*** Provided material ***
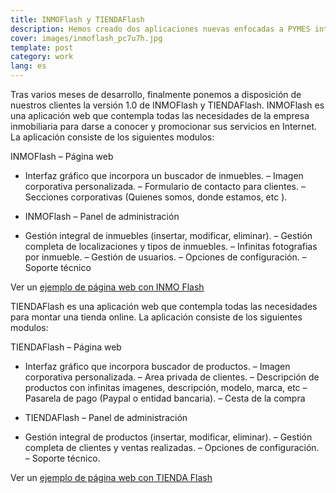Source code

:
 ```yaml
---
title: INMOFlash y TIENDAFlash
description: Hemos creado dos aplicaciones nuevas enfocadas a PYMES interesadas en vender online
cover: images/inmoflash_pc7u7h.jpg
template: post
category: work
lang: es
---
```


Tras varios meses de desarrollo, finalmente ponemos a disposición de nuestros clientes la versión 1.0 de INMOFlash y TIENDAFlash. INMOFlash es una aplicación web que contempla todas las necesidades de la empresa inmobiliaria para darse a conocer y promocionar sus servicios en Internet. La aplicación consiste de los siguientes modulos:

INMOFlash – Página web

- Interfaz gráfico que incorpora un buscador de inmuebles.
– Imagen corporativa personalizada.
– Formulario de contacto para clientes.
– Secciones corporativas (Quienes somos, donde estamos, etc ).
- INMOFlash – Panel de administración

- Gestión integral de inmuebles (insertar, modificar, eliminar).
– Gestión completa de localizaciones y tipos de inmuebles.
– Infinitas fotografias por inmueble.
– Gestión de usuarios.
– Opciones de configuración.
– Soporte técnico

Ver un [ejemplo de página web con INMO Flash](/work/proyecto2025)

TIENDAFlash es una aplicación web que contempla todas las necesidades para montar una tienda online. La aplicación consiste de los siguientes modulos:

TIENDAFlash – Página web

- Interfaz gráfico que incorpora buscador de productos.
– Imagen corporativa personalizada.
– Area privada de clientes.
– Descripción de productos con infinitas imagenes, descripción, modelo, marca, etc
– Pasarela de pago (Paypal o entidad bancaria).
– Cesta de la compra
- TIENDAFlash – Panel de administración

- Gestión integral de productos (insertar, modificar, eliminar).
– Gestión completa de clientes y ventas realizadas.
– Opciones de configuración.
– Soporte técnico.

Ver un [ejemplo de página web con TIENDA Flash](/work/nosurrender)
*** End of Provided material ***
- **Your task**
Reproduce the listing exactly, minus its pictures.

- **Exercise result**
Source code

:
 ```yaml
---
title: INMOFlash y TIENDAFlash
description: Hemos creado dos aplicaciones nuevas enfocadas a PYMES interesadas en vender online
cover: images/inmoflash_pc7u7h.jpg
template: post
category: work
lang: es
---
```


Tras varios meses de desarrollo, finalmente ponemos a disposición de nuestros clientes la versión 1.0 de INMOFlash y TIENDAFlash. INMOFlash es una aplicación web que contempla todas las necesidades de la empresa inmobiliaria para darse a conocer y promocionar sus servicios en Internet. La aplicación consiste de los siguientes modulos:

INMOFlash – Página web

- Interfaz gráfico que incorpora un buscador de inmuebles.
– Imagen corporativa personalizada.
– Formulario de contacto para clientes.
– Secciones corporativas (Quienes somos, donde estamos, etc ).
- INMOFlash – Panel de administración

- Gestión integral de inmuebles (insertar, modificar, eliminar).
– Gestión completa de localizaciones y tipos de inmuebles.
– Infinitas fotografias por inmueble.
– Gestión de usuarios.
– Opciones de configuración.
– Soporte técnico

Ver un [ejemplo de página web con INMO Flash](/work/proyecto2025)

TIENDAFlash es una aplicación web que contempla todas las necesidades para montar una tienda online. La aplicación consiste de los siguientes modulos:

TIENDAFlash – Página web

- Interfaz gráfico que incorpora buscador de productos.
– Imagen corporativa personalizada.
– Area privada de clientes.
– Descripción de productos con infinitas imagenes, descripción, modelo, marca, etc
– Pasarela de pago (Paypal o entidad bancaria).
– Cesta de la compra
- TIENDAFlash – Panel de administración

- Gestión integral de productos (insertar, modificar, eliminar).
– Gestión completa de clientes y ventas realizadas.
– Opciones de configuración.
– Soporte técnico.

Ver un [ejemplo de página web con TIENDA Flash](/work/nosurrender)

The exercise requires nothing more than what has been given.